• Collected data entries
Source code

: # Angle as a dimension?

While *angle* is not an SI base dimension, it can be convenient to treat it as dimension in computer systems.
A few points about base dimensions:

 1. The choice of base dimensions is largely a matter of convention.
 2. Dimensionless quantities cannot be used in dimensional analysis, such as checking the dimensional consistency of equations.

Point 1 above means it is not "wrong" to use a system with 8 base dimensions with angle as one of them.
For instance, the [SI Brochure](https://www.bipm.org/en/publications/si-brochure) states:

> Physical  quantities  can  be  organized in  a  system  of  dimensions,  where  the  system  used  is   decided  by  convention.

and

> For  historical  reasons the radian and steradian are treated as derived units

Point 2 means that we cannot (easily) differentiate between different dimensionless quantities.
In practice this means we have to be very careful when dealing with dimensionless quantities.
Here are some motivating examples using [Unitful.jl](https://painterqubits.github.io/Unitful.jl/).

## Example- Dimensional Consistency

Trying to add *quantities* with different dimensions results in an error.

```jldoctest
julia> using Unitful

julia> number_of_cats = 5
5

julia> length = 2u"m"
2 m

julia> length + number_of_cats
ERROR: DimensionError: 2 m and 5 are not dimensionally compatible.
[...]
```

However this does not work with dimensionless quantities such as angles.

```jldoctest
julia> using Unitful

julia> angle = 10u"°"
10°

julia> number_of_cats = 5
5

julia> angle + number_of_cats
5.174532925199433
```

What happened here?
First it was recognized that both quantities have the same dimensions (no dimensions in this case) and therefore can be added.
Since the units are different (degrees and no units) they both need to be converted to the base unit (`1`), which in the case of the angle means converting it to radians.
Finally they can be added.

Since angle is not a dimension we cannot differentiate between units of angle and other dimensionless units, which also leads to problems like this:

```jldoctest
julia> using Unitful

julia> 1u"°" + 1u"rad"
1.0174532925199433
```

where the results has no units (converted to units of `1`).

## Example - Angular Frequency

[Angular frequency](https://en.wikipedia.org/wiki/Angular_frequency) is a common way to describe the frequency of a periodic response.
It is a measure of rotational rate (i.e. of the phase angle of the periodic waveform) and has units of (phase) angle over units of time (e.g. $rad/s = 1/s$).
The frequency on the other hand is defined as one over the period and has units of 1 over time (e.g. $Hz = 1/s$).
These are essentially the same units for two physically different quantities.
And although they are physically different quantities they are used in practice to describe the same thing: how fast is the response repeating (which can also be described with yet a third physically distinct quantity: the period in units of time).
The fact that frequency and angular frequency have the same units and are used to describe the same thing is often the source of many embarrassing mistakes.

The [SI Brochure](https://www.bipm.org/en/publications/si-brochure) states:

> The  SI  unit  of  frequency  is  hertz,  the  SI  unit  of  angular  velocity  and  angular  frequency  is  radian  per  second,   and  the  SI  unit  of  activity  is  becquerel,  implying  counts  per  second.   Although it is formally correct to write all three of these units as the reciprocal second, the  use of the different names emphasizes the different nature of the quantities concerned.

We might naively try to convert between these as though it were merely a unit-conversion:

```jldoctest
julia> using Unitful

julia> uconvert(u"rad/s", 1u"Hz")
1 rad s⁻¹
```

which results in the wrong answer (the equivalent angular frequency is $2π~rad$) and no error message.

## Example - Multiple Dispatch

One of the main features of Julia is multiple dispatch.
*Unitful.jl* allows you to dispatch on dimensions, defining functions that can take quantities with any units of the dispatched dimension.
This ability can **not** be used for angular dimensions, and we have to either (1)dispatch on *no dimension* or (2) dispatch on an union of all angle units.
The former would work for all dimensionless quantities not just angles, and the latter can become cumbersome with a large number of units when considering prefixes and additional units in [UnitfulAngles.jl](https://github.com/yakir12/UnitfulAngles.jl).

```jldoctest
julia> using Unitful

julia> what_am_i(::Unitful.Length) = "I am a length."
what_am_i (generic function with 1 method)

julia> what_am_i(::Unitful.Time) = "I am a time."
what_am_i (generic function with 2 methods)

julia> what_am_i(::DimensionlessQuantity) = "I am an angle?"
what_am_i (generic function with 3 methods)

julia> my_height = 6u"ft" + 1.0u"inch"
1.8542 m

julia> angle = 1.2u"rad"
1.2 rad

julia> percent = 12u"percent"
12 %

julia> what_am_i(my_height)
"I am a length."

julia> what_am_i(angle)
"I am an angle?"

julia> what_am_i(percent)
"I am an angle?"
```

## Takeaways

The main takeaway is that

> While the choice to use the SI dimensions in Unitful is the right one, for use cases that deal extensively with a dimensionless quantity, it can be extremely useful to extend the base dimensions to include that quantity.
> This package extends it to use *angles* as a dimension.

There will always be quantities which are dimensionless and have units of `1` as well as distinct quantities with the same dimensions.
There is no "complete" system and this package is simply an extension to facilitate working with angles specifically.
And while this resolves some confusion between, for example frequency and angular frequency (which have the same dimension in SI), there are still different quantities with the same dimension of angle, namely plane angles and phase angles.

• WHAT THE TASK ASKS
No lines before the one containing "as a dimension." belong in the answer; write out that line and each one after it exactly, through the end of the records.

• REPLY TO THE EXERCISE
> This package extends it to use *angles* as a dimension.

There will always be quantities which are dimensionless and have units of `1` as well as distinct quantities with the same dimensions.
There is no "complete" system and this package is simply an extension to facilitate working with angles specifically.
And while this resolves some confusion between, for example frequency and angular frequency (which have the same dimension in SI), there are still different quantities with the same dimension of angle, namely plane angles and phase angles.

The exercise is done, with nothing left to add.